Camille: [00:10:16] What kind of general timeframe is the industry arguing there’ll be actual homomorphic encryption used maybe on a small scale, but available?
Rosario: [00:10:27] Uh, you know, for some use cases that requires batch processing—basically, not real time processing–is something that can be used nowadays. And I believe the main barriers actually for why there are more meaningful adoption is really related to the technological aspect that I mentioned earlier.
Camille: [00:10:48] Uh-huh. Things like standards?
Rosario: [00:10:51] Uh-huh. Now from these use cases that are very specific to something like enabling the general purpose computing with the homomorphic encryption, then there is a huge gap to fill.
Camille: [00:11:04] Okay. So that’s interesting. Um, so you would only encrypt sensitive data because it’s taxing to do so? And then it’s a giant file size. So you wouldn’t be, we wouldn’t be encrypting all of the data on our system? It would, we would be selecting data. That’s very, very important that it not being exposed. Oh, I, I have a question also, if we’re coming out in the future, how does this kind of align or intersect with post-quantum cryptography?
Rosario: [00:11:35] So homomorphic encryption, I needed to say very generically what it was, but now if we look a little bit under the hood of it, it’s actually the term of homomorphic encryption describes a family of cryptographic schemes.

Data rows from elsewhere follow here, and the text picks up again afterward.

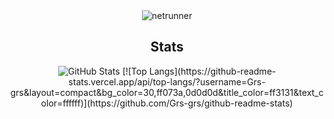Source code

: <div align="center">
    <img src="https://github.com/user-attachments/assets/2a62ed9b-791e-4946-9084-50537b9b9eb8" alt="netrunner">
</div>

<h2 align="center"> Stats </h2>
<div align="center" >
    <img src="https://github-readme-stats.vercel.app/api?username=Grs-grs&bg_color=30,ff073a,0d0d0d&title_color=000000&text_color=ffffff" alt="GitHub Stats">
    [![Top Langs](https://github-readme-stats.vercel.app/api/top-langs/?username=Grs-grs&layout=compact&bg_color=30,ff073a,0d0d0d&title_color=ff3131&text_color=ffffff)](https://github.com/Grs-grs/github-readme-stats)

</div>
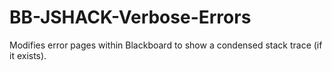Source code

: # BB-JSHACK-Verbose-Errors
Modifies error pages within Blackboard to show a condensed stack trace (if it exists).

So now the most efficient homomorphic encryption schemes are based on a lattice-based cryptography constructions. So there are instances, so there is a really a relation there because there is a common mathematical foundation on the mathematical primitives that are common to the instances of traditional security mechanisms with the post-quantum security and the introduction of protocols like homomorphic encryption.
But the current look at homomorphic encryption is there to the instantiation of this mathematical object should be at least such that it can protect the data with industry standard classic security levels.
Camille: [00:12:41] Okay. So will you mentioned lattice-based and that’s the same kind of encryption that’s going into post-quantum cryptography. So that’s the underlying, you’re using this similar kind of a thing. So once we do start protecting things with homomorphic encryption, we can expect that that will last into the future when quantum computer arrives.
Rosario: [00:13:02] Yeah. That’s uh, that is true, even though I would add a little warning here, uh, which is the following. Traditional cryptography looks at protection for objects that are going to last for decades. When we look into computation, the computation is expected to complete in a reasonable amount of time. Um, and therefore, while there is a foundational to, uh, look into post-quantum property over homomorphically encrypted data, my guess is that in the future, we will see the deployment of a hybrid type of schemes. Some that they have a classical security properties in the post-quantum area. Uh, someday, uh, guarantee classical security properties and, uh, um, you know, how there’s that are quantum resistant, so to speak.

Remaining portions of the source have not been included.